- Directed by: Fernando Di Leo
- Screenplay by: Fernando Di Leo
- Story by: Fernando Di Leo
- Produced by: Vittorio Squillante
- Starring: Gloria Guida Lilli Carati Ray Lovelock Vincenzo Crocitti
- Cinematography: Roberto Gerardi
- Music by: Franco Campanino
- Distributed by: Alpherat S.p.a.
- Release date: 14 July 1978;
- Running time: 94 minutes (full version) 81 min (censored version)
- Language: Italian

= Being Twenty =

1978 film

Being Twenty (Avere vent'anni, also known as To Be Twenty) is a 1978 Italian erotic-drama film directed by Fernando Di Leo and starring Gloria Guida and Lilli Carati. It is probably the most censored and controversial film directed by Di Leo.

The title draws inspiration from a phrase by Paul Nizan, taken from the book Aden Arabia, which is used in the opening credits of the film: "I was twenty, I won't let anyone say those are the best years of your life"

== Plot ==

In the belated wake of the protest and emancipation years of the 1970s, Lia (Gloria Guida) and Tina (Lilli Carati) are two beautiful girls who meet on a beach, and realize that they have a lot in common, describing themselves as young, beautiful and pissed off. They decide to hitchhike their way to Rome to find a commune where they can stay and live the life of free love...or so they think. Nazariota, who runs the commune, alternately demands the girls engage in prostitution and selling encyclopedias door-to-door to support the collective.

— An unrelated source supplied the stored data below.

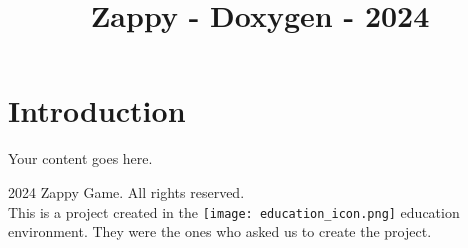 \documentclass{article}
\begin{document}
\title{Zappy - Doxygen - 2024}
\author{}
\date{}
\maketitle

\section{Introduction}
Your content goes here.

\lipsum[1-10]

\clearpage
\thispagestyle{empty} %
\begin{center}
    \small \textcopyright{} 2024 Zappy Game. All rights reserved. \\
    \small This is a project created in the \texttt{[image: education\_icon.png]} education environment. They were the ones who asked us to create the project.
\end{center}
\end{document}
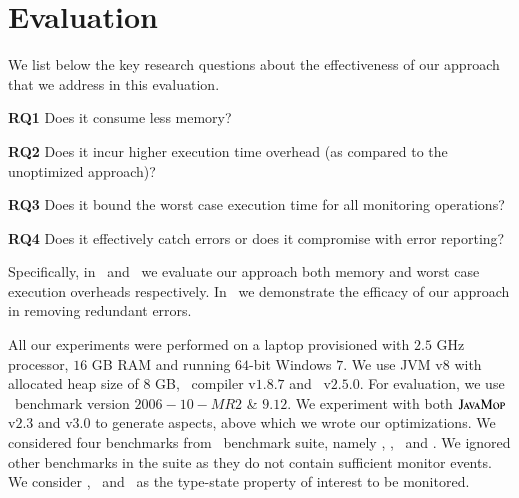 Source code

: \section{Evaluation}
\label{sec:evaluation}

We list below the key research questions about the effectiveness of our approach 
that we address in this evaluation.
\begin{mybullet}
\item[\textbf{RQ1}] Does it consume less memory?
\item[\textbf{RQ2}] Does it incur higher execution time overhead (as compared to 
the unoptimized approach)?
\item[\textbf{RQ3}] Does it bound the worst case execution time for all 
monitoring operations?
\item[\textbf{RQ4}] Does it effectively catch errors or does it compromise with 
error reporting?
\end{mybullet}

\noindent Specifically, in~ 
and~ we evaluate our approach both memory and worst 
case execution overheads respectively. In~ we 
demonstrate the efficacy of our approach in removing redundant errors.

 All our experiments were performed on a laptop 
provisioned with $2.5$ GHz processor, $16$ GB RAM and running $64$-bit Windows 
$7$. We use JVM v$8$ with allocated heap size of $8$ GB, \aspectj\ compiler 
v$1.8.7$ and \soot\ v$2.5.0$. For evaluation, we use \dacapo\ benchmark version 
$2006-10-MR2$ \& $9.12$. We experiment with both $\textsc{JavaMop}$ v$2.3$ and 
v$3.0$ to generate aspects, above which we wrote our optimizations. We 
considered four benchmarks from \dacapo\ benchmark suite, namely \bloat, \pmd, 
\chart\ and \avrora. We ignored other benchmarks in the suite as they do not 
contain sufficient monitor events. We consider \hasnext, \unsafeiter\ and 
\hashset\ as the type-state property of interest to be monitored.

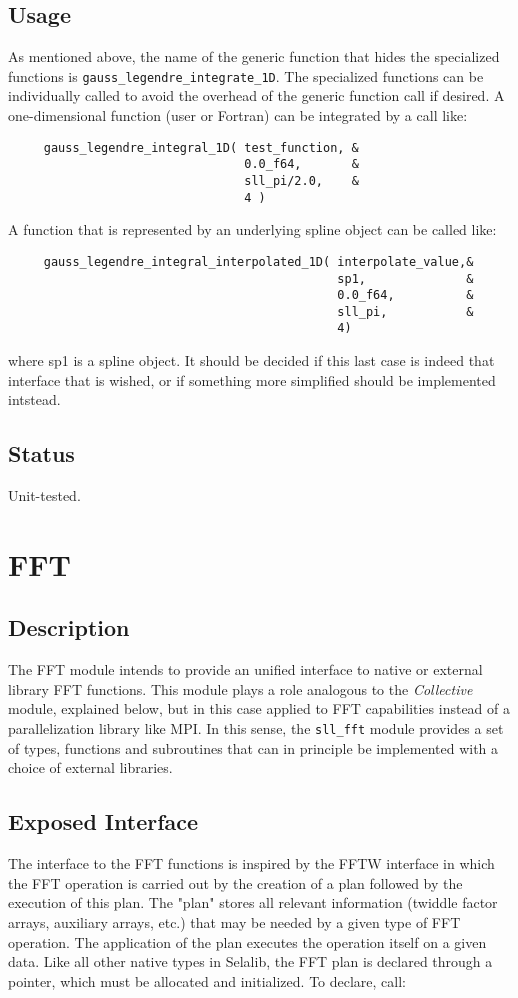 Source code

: \documentclass[]{report}   %
\begin{document}
\subsection{Usage}
As mentioned above, the name of the generic function that hides the specialized functions is \verb+gauss_legendre_integrate_1D+. The specialized functions can be individually called to avoid the overhead of the generic function call if desired. A one-dimensional function (user or Fortran) can be integrated by a call like:
\begin{verbatim}
     gauss_legendre_integral_1D( test_function, &
                                 0.0_f64,       &
                                 sll_pi/2.0,    &
                                 4 )
\end{verbatim}
A function that is represented by an underlying spline object can be called like:
\begin{verbatim}
     gauss_legendre_integral_interpolated_1D( interpolate_value,&
                                              sp1,              &
                                              0.0_f64,          &
                                              sll_pi,           &
                                              4)
\end{verbatim}
where sp1 is a spline object. It should be decided if this last case is indeed that interface that is wished, or if something more simplified should be implemented intstead.
\subsection{Status}
Unit-tested.


\section{FFT}
\subsection{Description}
The FFT module intends to provide an unified interface to native or external library FFT functions. This module plays a role analogous to the \emph{Collective} module, explained below, but in this case applied to FFT capabilities instead of a parallelization library like MPI. In this sense, the \verb+sll_fft+ module provides a set of types, functions and subroutines that can in principle be implemented with a choice of external libraries.

\subsection{Exposed Interface}
The interface to the FFT functions is inspired by the FFTW interface in which the FFT operation is carried out by the creation of a plan followed by the execution of this plan. The "plan" stores all relevant information (twiddle factor arrays, auxiliary arrays, etc.) that may be needed by a given type of FFT operation. The application of the plan executes the operation itself on a given data. Like all other native types in Selalib, the FFT plan is declared through a pointer, which must be allocated and initialized. To declare, call:
\end{document}
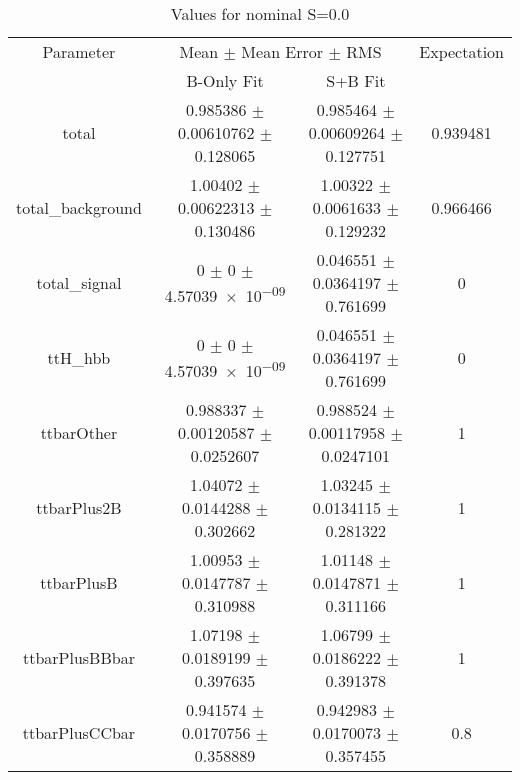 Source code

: \begin{table}
\centering
\caption{Values for nominal S=0.0}
\begin{tabular}{cccc}
\toprule
Parameter & \multicolumn{2}{c}{Mean $\pm$ Mean Error $\pm$ RMS} & Expectation\\
 & B-Only Fit & S+B Fit & \\
\midrule
total & \num{0.985386} $\pm$ \num{0.00610762} $\pm$ \num{0.128065} & \num{0.985464} $\pm$ \num{0.00609264} $\pm$ \num{0.127751} & \num{0.939481}\\
total\_background & \num{1.00402} $\pm$ \num{0.00622313} $\pm$ \num{0.130486} & \num{1.00322} $\pm$ \num{0.0061633} $\pm$ \num{0.129232} & \num{0.966466}\\
total\_signal & \num{0} $\pm$ \num{0} $\pm$ \num{4.57039e-09} & \num{0.046551} $\pm$ \num{0.0364197} $\pm$ \num{0.761699} & \num{0}\\
ttH\_hbb & \num{0} $\pm$ \num{0} $\pm$ \num{4.57039e-09} & \num{0.046551} $\pm$ \num{0.0364197} $\pm$ \num{0.761699} & \num{0}\\
ttbarOther & \num{0.988337} $\pm$ \num{0.00120587} $\pm$ \num{0.0252607} & \num{0.988524} $\pm$ \num{0.00117958} $\pm$ \num{0.0247101} & \num{1}\\
ttbarPlus2B & \num{1.04072} $\pm$ \num{0.0144288} $\pm$ \num{0.302662} & \num{1.03245} $\pm$ \num{0.0134115} $\pm$ \num{0.281322} & \num{1}\\
ttbarPlusB & \num{1.00953} $\pm$ \num{0.0147787} $\pm$ \num{0.310988} & \num{1.01148} $\pm$ \num{0.0147871} $\pm$ \num{0.311166} & \num{1}\\
ttbarPlusBBbar & \num{1.07198} $\pm$ \num{0.0189199} $\pm$ \num{0.397635} & \num{1.06799} $\pm$ \num{0.0186222} $\pm$ \num{0.391378} & \num{1}\\
ttbarPlusCCbar & \num{0.941574} $\pm$ \num{0.0170756} $\pm$ \num{0.358889} & \num{0.942983} $\pm$ \num{0.0170073} $\pm$ \num{0.357455} & \num{0.8}\\
\bottomrule
\end{tabular}
\end{table}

During a police search, drugs are found in the commune (planted there by Riccetto, an informant within), and the two girls are to be sent back to their hometowns. While still hitchhiking, they decide to stop at an isolated restaurant, where they are harassed by a group of male patrons. Tina and Lia flee into the woods, where they are caught by the aggressive gang, attacked, raped, and brutally murdered.

== Production==
The film was shot in 1978; the script was set almost a decade earlier. Di Leo's concept was to dramatize the free and emancipated girls who had established themselves in Italian society after the 1968 Sessantotto movement.

== Censorship ==

The film had many problems with censorship, especially because of the very violent ending, in which the two girls are raped and beaten to death, with Tina even impaled with a branch stuck in her vagina. This version was immediately withdrawn from Italian cinemas, cut and extensively re-edited. This re-edited version had the girls survive in an inconclusive "happy ending," which completely changed the meaning of the film.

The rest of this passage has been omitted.